Breast Of Chicken In A Light Lemon-Herb Sauce

Believe it or not, my boyfriend and I have been trying to eat a little better these days. We're going to Aruba in three weeks, so we've been going to the gym and playing a lot of Wii Fit, and we haven't been in the mood for anything super heavy when dinnertime rolls around (this has nothing to do with the cookies we consume after dinner).

We've been eating a lot of salad -- specifically chicken Caesar -- and have been trying to add healthier meals into our diets. Salad can get pretty boring pretty fast, so I did some scouting around and found this recipe for chicken in a light lemon-herb sauce on Cookstr.com. The word "light" made me think it would be good for us, and I'm sure it has less calories than our usual meals.

Breast of Chicken in a Light Lemon-Herb Sauce (by Lidia Bastianich via Cookstr.com)

6 boneless, skinless chicken breast halves (about 5 ounces each)
½ cup fine, dry bread crumbs
¼ cup extra virgin olive oil
3 tablespoons chopped fresh Italian parsley
1½ teaspoons dried oregano, preferably the Sicilian or Greek type dried on the branch, crumbled
1 cup dry white wine
½ cup Chicken Stock or canned reduced-sodium chicken broth
¼ cup fresh lemon juice
1 teaspoon crushed hot red pepper
4 cloves garlic, peeled

Cut each chicken-breast half in half crosswise on a diagonal, to yield two pieces of roughly equal size. Place two pieces at a time between two sheets of plastic wrap. Pound gently with the flat side of a meat mallet or the bottom of a small, heavy saucepan to flatten them slightly, to about ½ inch thick.

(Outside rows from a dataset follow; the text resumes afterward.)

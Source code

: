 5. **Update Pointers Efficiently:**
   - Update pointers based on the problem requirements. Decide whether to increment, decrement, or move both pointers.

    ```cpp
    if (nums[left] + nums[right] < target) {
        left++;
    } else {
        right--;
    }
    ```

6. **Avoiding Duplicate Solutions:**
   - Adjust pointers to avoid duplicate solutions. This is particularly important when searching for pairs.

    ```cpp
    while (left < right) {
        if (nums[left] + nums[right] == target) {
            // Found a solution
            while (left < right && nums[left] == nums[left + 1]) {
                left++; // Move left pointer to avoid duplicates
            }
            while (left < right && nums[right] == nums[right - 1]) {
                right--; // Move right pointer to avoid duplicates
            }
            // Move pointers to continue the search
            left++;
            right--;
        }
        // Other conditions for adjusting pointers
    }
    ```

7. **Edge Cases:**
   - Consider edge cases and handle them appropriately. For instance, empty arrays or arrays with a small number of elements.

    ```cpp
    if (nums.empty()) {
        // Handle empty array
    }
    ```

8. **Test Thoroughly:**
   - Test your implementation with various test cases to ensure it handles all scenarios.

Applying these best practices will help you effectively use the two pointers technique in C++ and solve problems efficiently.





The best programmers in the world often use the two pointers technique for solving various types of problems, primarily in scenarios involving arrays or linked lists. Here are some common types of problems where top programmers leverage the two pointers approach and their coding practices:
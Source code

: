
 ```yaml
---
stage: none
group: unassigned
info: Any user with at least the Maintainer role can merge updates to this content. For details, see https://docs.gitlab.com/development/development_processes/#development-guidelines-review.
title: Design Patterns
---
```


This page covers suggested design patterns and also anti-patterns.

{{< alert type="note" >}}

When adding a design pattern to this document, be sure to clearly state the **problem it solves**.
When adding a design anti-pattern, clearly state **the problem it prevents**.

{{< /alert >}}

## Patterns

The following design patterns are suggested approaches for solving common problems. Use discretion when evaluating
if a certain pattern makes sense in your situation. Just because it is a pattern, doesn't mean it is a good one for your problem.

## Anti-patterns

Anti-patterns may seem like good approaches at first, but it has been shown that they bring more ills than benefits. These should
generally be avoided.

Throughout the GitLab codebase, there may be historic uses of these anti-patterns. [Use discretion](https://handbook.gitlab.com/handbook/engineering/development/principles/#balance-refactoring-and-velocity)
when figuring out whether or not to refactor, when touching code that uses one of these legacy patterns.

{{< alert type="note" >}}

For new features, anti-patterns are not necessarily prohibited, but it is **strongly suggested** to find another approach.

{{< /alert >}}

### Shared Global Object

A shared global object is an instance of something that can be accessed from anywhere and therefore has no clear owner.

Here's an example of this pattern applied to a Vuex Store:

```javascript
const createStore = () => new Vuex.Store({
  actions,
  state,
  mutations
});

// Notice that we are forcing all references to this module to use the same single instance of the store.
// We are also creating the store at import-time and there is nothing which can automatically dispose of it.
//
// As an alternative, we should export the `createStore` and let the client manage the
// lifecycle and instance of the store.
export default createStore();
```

Toss the bread crumbs, 1 tablespoon of the olive oil, 1 tablespoon of the chopped parsley, 1/ 2 teaspoon of the oregano, and salt to taste together in a bowl until blended. Spread 1 teaspoon of bread-crumb mixture over each piece of chicken, reserving the remaining crumbs. Roll each chicken piece into a compact shape with the bread crumbs running in a spiral through the center and fasten securely with a toothpick.

raw chicken with stuffing
rolling chicken
Preheat the oven to 475° F.

Arrange the filled chicken breasts side by side in a 13× 9-inch, preferably flameproof baking dish. (There should be some space between the pieces of chicken.) Stir the wine, stock, lemon juice, hot pepper, the remaining 3 tablespoons olive oil, the remaining teaspoon of oregano, and salt to taste together in a small bowl. Pour into the baking dish. Whack the garlic cloves with the flat side of a knife and scatter them among the chicken pieces. Bake 10 minutes.

Top the chicken with the remaining bread-crumb mixture. Return to the oven and bake until the bread-crumb topping is golden brown, about 5 minutes.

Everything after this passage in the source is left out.